→ LISTED ENTRIES
============================================================

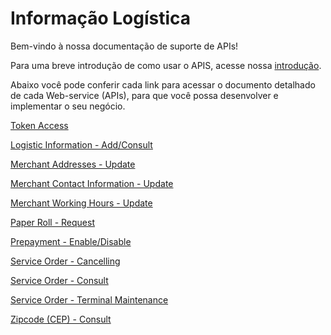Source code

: 
# Informação Logística

Bem-vindo à nossa documentação de suporte de APIs!

Para uma breve introdução de como usar o APIS, acesse nossa [introdução](?path=docs/portuguese/banworks/APIs-Introduction.md).

Abaixo você pode conferir cada link para acessar o documento detalhado de cada Web-service (APIs), para que você possa desenvolver e implementar o seu negócio.

[Token Access](../api/?type=post&path=/token/)

[Logistic Information - Add/Consult](../api/?type=post&path=/bwa/dados-logistica/)

[Merchant Addresses - Update](../api/?type=post&path=/bwa/wsm/merchantinformation/address/updateAddress/)

[Merchant Contact Information - Update](../api/?type=post&path=/bwa/wsm/merchantinformation/contact/updateContactInformation/)

[Merchant Working Hours - Update](../api/?type=post&path=/bwa/wsm/merchantinformation/workingHours/updateWorkingHours/)

[Paper Roll - Request](../api/?type=get&path=/bwa/solicitabobina/{instituicao}/{merchant}/{logico})

[Prepayment - Enable/Disable](../api/?type=post&path=/bwa/wsm/fundingtools/prepayFlag/updatePrepayFlag/)

[Service Order - Cancelling](../api/?type=post&path=/bwa/wsm/devicerequest/canceloperation/processCancelOperationRequest)

[Service Order - Consult](../api/?type=get&path=bwa/consultaos/{instituicao}/{numeroMerchant}/)

[Service Order - Terminal Maintenance](../api/?type=post&path=/bwa/wsm/fundingtools/prepayFlag/updatePrepayFlag/)

[Zipcode (CEP) - Consult](../api/?type=get&path=/bwa/cep-service/cep/{cep})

============================================================

Which of the lines above hold the word "instituicao"? Copy each one.

→ EXPECTED ANSWER
[Paper Roll - Request](../api/?type=get&path=/bwa/solicitabobina/{instituicao}/{merchant}/{logico})
[Service Order - Consult](../api/?type=get&path=bwa/consultaos/{instituicao}/{numeroMerchant}/)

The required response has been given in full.